When to buy a commercial tool
Commercial CCR software starts earning its keep the moment one of those conditions breaks. Multi-source blending requires weighted averaging across sources, which free templates don't do. A violation in the reporting year means you need standardized health-effects language applied automatically, not hand-typed. Translation-access triggers mean parallel-variant rendering, not a PDF run through machine translation. And direct-URL hosting — the default for most systems by 2027 — is not something free tools produce at all.

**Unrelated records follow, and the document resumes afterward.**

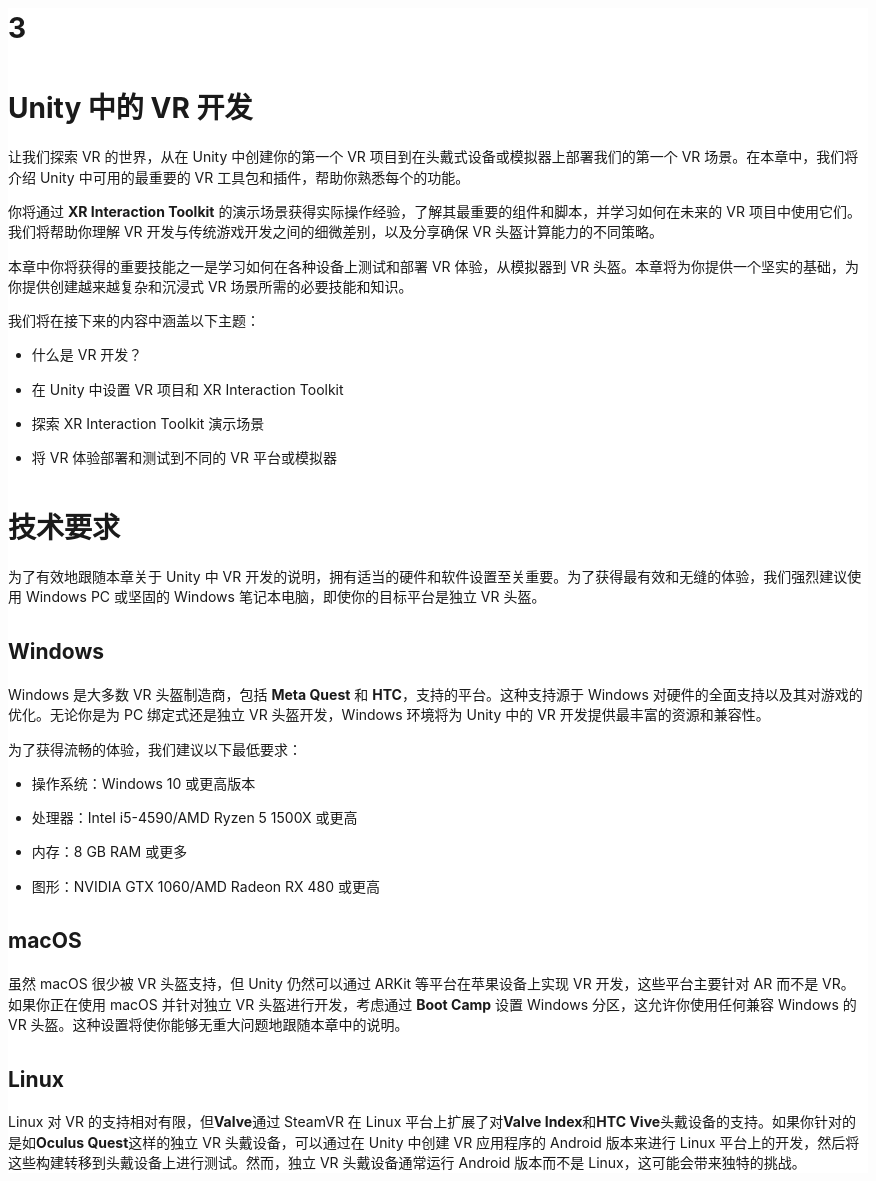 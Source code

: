 # 3

# Unity 中的 VR 开发

让我们探索 VR 的世界，从在 Unity 中创建你的第一个 VR 项目到在头戴式设备或模拟器上部署我们的第一个 VR 场景。在本章中，我们将介绍 Unity 中可用的最重要的 VR 工具包和插件，帮助你熟悉每个的功能。

你将通过 **XR Interaction Toolkit** 的演示场景获得实际操作经验，了解其最重要的组件和脚本，并学习如何在未来的 VR 项目中使用它们。我们将帮助你理解 VR 开发与传统游戏开发之间的细微差别，以及分享确保 VR 头盔计算能力的不同策略。

本章中你将获得的重要技能之一是学习如何在各种设备上测试和部署 VR 体验，从模拟器到 VR 头盔。本章将为你提供一个坚实的基础，为你提供创建越来越复杂和沉浸式 VR 场景所需的必要技能和知识。

我们将在接下来的内容中涵盖以下主题：

+   什么是 VR 开发？

+   在 Unity 中设置 VR 项目和 XR Interaction Toolkit

+   探索 XR Interaction Toolkit 演示场景

+   将 VR 体验部署和测试到不同的 VR 平台或模拟器

# 技术要求

为了有效地跟随本章关于 Unity 中 VR 开发的说明，拥有适当的硬件和软件设置至关重要。为了获得最有效和无缝的体验，我们强烈建议使用 Windows PC 或坚固的 Windows 笔记本电脑，即使你的目标平台是独立 VR 头盔。

## Windows

Windows 是大多数 VR 头盔制造商，包括 **Meta Quest** 和 **HTC**，支持的平台。这种支持源于 Windows 对硬件的全面支持以及其对游戏的优化。无论你是为 PC 绑定式还是独立 VR 头盔开发，Windows 环境将为 Unity 中的 VR 开发提供最丰富的资源和兼容性。

为了获得流畅的体验，我们建议以下最低要求：

+   操作系统：Windows 10 或更高版本

+   处理器：Intel i5-4590/AMD Ryzen 5 1500X 或更高

+   内存：8 GB RAM 或更多

+   图形：NVIDIA GTX 1060/AMD Radeon RX 480 或更高

## macOS

虽然 macOS 很少被 VR 头盔支持，但 Unity 仍然可以通过 ARKit 等平台在苹果设备上实现 VR 开发，这些平台主要针对 AR 而不是 VR。如果你正在使用 macOS 并针对独立 VR 头盔进行开发，考虑通过 **Boot Camp** 设置 Windows 分区，这允许你使用任何兼容 Windows 的 VR 头盔。这种设置将使你能够无重大问题地跟随本章中的说明。

## Linux

Linux 对 VR 的支持相对有限，但**Valve**通过 SteamVR 在 Linux 平台上扩展了对**Valve Index**和**HTC Vive**头戴设备的支持。如果你针对的是如**Oculus Quest**这样的独立 VR 头戴设备，可以通过在 Unity 中创建 VR 应用程序的 Android 版本来进行 Linux 平台上的开发，然后将这些构建转移到头戴设备上进行测试。然而，独立 VR 头戴设备通常运行 Android 版本而不是 Linux，这可能会带来独特的挑战。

Rule of thumb: if you're under 3,300 served, single-source, and clean-compliance, stay free. Cross any one of those lines and price out a commercial tool against the audit finding you'll get stretching a free template past its limits.
FAQ
Do small utilities need CCR software?
Not always. Under roughly 500 connections with a clean compliance record, iWriter plus paper delivery once a year is legitimate and often right. Between 500 and 3,300 served, the math depends on whether you have violations, multiple sources, or translation triggers. Above 3,300 served, commercial software almost always pays for itself in staff time.
Does my state primacy agency provide a free tool?

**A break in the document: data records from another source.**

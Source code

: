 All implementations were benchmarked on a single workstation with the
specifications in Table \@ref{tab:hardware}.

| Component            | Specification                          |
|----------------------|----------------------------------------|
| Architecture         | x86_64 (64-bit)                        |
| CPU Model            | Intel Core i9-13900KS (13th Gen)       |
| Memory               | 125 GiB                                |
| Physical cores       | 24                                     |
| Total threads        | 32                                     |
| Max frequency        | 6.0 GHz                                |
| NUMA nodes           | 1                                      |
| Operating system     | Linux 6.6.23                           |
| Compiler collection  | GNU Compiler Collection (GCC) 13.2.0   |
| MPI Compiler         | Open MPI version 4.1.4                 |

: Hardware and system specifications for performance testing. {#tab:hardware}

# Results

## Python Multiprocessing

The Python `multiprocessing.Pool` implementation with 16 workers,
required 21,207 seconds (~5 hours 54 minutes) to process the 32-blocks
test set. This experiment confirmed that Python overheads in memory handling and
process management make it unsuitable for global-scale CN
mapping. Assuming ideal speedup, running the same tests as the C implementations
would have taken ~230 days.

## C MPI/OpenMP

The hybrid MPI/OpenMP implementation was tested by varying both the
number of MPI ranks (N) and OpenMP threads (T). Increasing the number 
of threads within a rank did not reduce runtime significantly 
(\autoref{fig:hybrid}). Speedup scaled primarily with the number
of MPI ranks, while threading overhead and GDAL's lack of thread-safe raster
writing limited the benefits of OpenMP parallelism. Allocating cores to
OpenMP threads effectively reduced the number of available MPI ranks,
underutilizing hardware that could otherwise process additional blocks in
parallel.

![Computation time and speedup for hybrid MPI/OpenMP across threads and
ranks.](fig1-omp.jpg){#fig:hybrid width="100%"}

Most do. Texas, Wisconsin, Maine, North Carolina, Pennsylvania, and many others publish state-specific CCR templates or portals. Call your primacy agency's drinking-water section before buying — you may find their template is adequate, or find a known gap (usually around direct-URL hosting or multilingual support) that justifies paid tooling.
Is EPA iWriter still supported for 2027?
EPA has not announced a withdrawal, but the tool was designed around the 1998 rule's delivery expectations. Using it for 2027 means supplementing on several dimensions: direct-URL hosting (iWriter doesn't produce one), translation variants (not built in), and the new disclosure elements the revised rule adds. The iWriter output remains a reasonable starting template; it is not a complete compliance workflow.

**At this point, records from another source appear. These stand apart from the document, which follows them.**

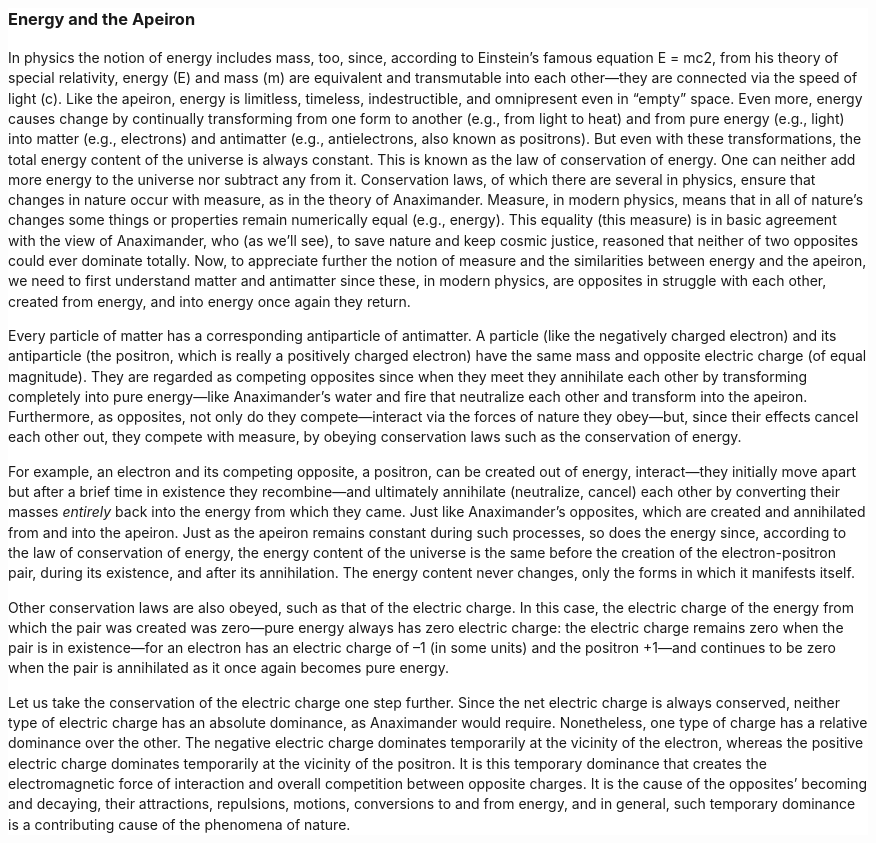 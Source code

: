 ### Energy and the Apeiron

In physics the notion of energy includes mass, too, since, according to Einstein’s famous equation E = mc2, from his theory of special relativity, energy (E) and mass (m) are equivalent and transmutable into each other—they are connected via the speed of light (c). Like the apeiron, energy is limitless, timeless, indestructible, and omnipresent even in “empty” space. Even more, energy causes change by continually transforming from one form to another (e.g., from light to heat) and from pure energy (e.g., light) into matter (e.g., electrons) and antimatter (e.g., antielectrons, also known as positrons). But even with these transformations, the total energy content of the universe is always constant. This is known as the law of conservation of energy. One can neither add more energy to the universe nor subtract any from it. Conservation laws, of which there are several in physics, ensure that changes in nature occur with measure, as in the theory of Anaximander. Measure, in modern physics, means that in all of nature’s changes some things or properties remain numerically equal (e.g., energy). This equality (this measure) is in basic agreement with the view of Anaximander, who (as we’ll see), to save nature and keep cosmic justice, reasoned that neither of two opposites could ever dominate totally. Now, to appreciate further the notion of measure and the similarities between energy and the apeiron, we need to first understand matter and antimatter since these, in modern physics, are opposites in struggle with each other, created from energy, and into energy once again they return.

Every particle of matter has a corresponding antiparticle of antimatter. A particle (like the negatively charged electron) and its antiparticle (the positron, which is really a positively charged electron) have the same mass and opposite electric charge (of equal magnitude). They are regarded as competing opposites since when they meet they annihilate each other by transforming completely into pure energy—like Anaximander’s water and fire that neutralize each other and transform into the apeiron. Furthermore, as opposites, not only do they compete—interact via the forces of nature they obey—but, since their effects cancel each other out, they compete with measure, by obeying conservation laws such as the conservation of energy.

For example, an electron and its competing opposite, a positron, can be created out of energy, interact—they initially move apart but after a brief time in existence they recombine—and ultimately annihilate (neutralize, cancel) each other by converting their masses _entirely_ back into the energy from which they came. Just like Anaximander’s opposites, which are created and annihilated from and into the apeiron. Just as the apeiron remains constant during such processes, so does the energy since, according to the law of conservation of energy, the energy content of the universe is the same before the creation of the electron-positron pair, during its existence, and after its annihilation. The energy content never changes, only the forms in which it manifests itself.

Other conservation laws are also obeyed, such as that of the electric charge. In this case, the electric charge of the energy from which the pair was created was zero—pure energy always has zero electric charge: the electric charge remains zero when the pair is in existence—for an electron has an electric charge of –1 (in some units) and the positron +1—and continues to be zero when the pair is annihilated as it once again becomes pure energy.

Let us take the conservation of the electric charge one step further. Since the net electric charge is always conserved, neither type of electric charge has an absolute dominance, as Anaximander would require. Nonetheless, one type of charge has a relative dominance over the other. The negative electric charge dominates temporarily at the vicinity of the electron, whereas the positive electric charge dominates temporarily at the vicinity of the positron. It is this temporary dominance that creates the electromagnetic force of interaction and overall competition between opposite charges. It is the cause of the opposites’ becoming and decaying, their attractions, repulsions, motions, conversions to and from energy, and in general, such temporary dominance is a contributing cause of the phenomena of nature.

What does "direct-URL delivery" mean?
A hyperlink that opens the current CCR directly when a customer clicks it — not a homepage link requiring navigation, not a PDF attached to an email. The URL has to be stable across years, the page has to load the current report, and prior years must remain accessible at archive URLs.
How does the 2027 rule change what software needs to do?
Compared to the 1998 rule, the revised 2024 rule adds direct-URL e-delivery as a formalized channel, mandates readability standards, expands translation-access triggers, requires biannual distribution for systems serving more than 10,000, and introduces new disclosure elements (lead service lines, PFAS where applicable, source-water assessment updates). Legacy "CCR modules" in billing and management suites — built around the 1998 template — fall short on most of those changes. See the water utility management software overview and the 2027 compliance timeline and key dates.
What if my state has its own CCR electronic-delivery rules?
Some states add requirements on top of the federal rule — New Jersey is a notable example, with state-specific electronic-delivery language that interacts with the federal direct-URL requirement. If you are a New Jersey community water system, start with the revised CCR Rule 2027 New Jersey summary before picking software.
Sources
- U.S. EPA, "National Primary Drinking Water Regulations: Consumer Confidence Reports," final rule, 89 FR 45980, May 24, 2024. Docket EPA-HQ-OW-2022-0260. Accessed 2026-04-18.
- Electronic Code of Federal Regulations, 40 CFR Part 141 Subpart O — Consumer Confidence Reports. Accessed 2026-04-18.
- U.S. EPA, "How Water Systems Comply with CCR Requirements" (includes iWriter). Accessed 2026-04-18.
- U.S. EPA, Revised Lead and Copper Rule — LCRR service-line inventory tie to CCR lead disclosure. Accessed 2026-04-18.
- Texas Commission on Environmental Quality, CCR guidance and Drinking Water Viewer. Accessed 2026-04-18.
- Wisconsin DNR, Consumer Confidence Reports. Accessed 2026-04-18.